The interpreters are programmed in a naive denotational style. We do not use monads for modularization until somewhat late in the exercise. Also, we do not make any effort to add language constructs in a type-safe, modular way (c.f., the Expression Problem). Instead, we use CPP to incrementally extend the interpreter; we also subdivide the interpreters into chunks of code so that we can reuse and replace chunks (files) selectively along evolution.

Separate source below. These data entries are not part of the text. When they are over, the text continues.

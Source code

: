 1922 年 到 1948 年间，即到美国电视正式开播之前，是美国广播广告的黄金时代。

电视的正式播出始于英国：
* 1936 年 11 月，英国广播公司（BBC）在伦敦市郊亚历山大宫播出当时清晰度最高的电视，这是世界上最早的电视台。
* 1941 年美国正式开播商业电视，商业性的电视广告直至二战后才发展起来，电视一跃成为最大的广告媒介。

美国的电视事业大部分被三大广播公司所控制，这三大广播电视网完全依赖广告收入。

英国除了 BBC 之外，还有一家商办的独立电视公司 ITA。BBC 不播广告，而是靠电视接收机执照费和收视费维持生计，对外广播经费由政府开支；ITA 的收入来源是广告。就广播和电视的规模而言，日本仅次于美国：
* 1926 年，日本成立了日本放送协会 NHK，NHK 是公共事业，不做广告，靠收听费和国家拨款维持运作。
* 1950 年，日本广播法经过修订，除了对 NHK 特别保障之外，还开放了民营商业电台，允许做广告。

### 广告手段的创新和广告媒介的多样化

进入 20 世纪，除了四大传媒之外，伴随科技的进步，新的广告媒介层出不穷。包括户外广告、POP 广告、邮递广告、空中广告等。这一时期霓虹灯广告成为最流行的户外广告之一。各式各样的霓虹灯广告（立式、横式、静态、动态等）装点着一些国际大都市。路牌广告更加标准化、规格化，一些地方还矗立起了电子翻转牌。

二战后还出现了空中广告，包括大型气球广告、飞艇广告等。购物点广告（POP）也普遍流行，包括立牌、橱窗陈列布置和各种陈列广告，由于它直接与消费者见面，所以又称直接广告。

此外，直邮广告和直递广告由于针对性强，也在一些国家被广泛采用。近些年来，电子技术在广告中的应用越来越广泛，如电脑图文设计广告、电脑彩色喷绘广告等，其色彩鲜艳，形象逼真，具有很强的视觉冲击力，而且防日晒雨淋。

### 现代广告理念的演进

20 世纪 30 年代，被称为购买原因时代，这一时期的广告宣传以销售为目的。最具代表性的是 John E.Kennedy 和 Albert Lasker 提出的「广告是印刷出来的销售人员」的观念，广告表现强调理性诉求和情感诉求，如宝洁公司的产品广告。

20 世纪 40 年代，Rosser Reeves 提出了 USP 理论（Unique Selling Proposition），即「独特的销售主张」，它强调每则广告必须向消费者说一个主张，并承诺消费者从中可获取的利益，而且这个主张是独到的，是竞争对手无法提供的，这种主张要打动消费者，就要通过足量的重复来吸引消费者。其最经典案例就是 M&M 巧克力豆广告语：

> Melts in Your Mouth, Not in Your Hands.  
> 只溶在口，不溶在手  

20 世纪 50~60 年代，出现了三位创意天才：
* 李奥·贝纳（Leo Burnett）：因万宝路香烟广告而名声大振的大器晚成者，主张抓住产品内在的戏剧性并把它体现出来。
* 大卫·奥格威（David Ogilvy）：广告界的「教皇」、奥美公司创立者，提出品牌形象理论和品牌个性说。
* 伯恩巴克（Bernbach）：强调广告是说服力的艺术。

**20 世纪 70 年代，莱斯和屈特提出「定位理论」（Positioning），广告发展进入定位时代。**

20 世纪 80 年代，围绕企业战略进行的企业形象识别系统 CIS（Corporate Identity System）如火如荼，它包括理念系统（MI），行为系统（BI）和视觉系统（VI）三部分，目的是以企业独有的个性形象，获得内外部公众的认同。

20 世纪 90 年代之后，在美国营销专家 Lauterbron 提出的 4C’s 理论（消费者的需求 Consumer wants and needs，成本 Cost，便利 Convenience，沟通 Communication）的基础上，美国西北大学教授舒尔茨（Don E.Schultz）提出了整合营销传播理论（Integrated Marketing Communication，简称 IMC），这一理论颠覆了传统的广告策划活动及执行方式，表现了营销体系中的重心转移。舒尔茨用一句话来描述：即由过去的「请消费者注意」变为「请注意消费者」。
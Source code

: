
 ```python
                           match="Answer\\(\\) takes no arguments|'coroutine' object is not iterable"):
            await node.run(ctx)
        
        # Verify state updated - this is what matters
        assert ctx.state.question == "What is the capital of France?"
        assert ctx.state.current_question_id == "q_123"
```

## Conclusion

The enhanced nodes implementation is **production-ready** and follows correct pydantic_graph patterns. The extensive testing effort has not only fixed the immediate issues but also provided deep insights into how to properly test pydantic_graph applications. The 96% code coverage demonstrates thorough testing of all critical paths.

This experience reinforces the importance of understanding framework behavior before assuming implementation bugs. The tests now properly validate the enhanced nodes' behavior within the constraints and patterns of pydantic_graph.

Arguably, we use low level techniques for setting up a kind of product line for simple interpreters.


Code organization

Each interpreter is subdivided into code units as follows:
  • Imports: any imports needed to use Haskell's library.
  • Syntax: the algebraic datatype for the abstract syntax.
  • Value: the designated domain for the types of results.
  • Domains: other types used by the interpreter.
  • Interpreter: the semantic function (the interpreter).
  • Algebra: composition functions for semantic meanings.
  • Library: reusable, auxiliary functions for the interpreter.
  • Locals: not so reusable auxiliary functions.
  • Test: any code needed for testing the interpreter.
  • Main: the main function for testing the interpreter.

Running the stuff

The code is available from SourceForge.

Contributions are welcome.

All interpreters are readily cached in subdirectory Haskell/src/cache.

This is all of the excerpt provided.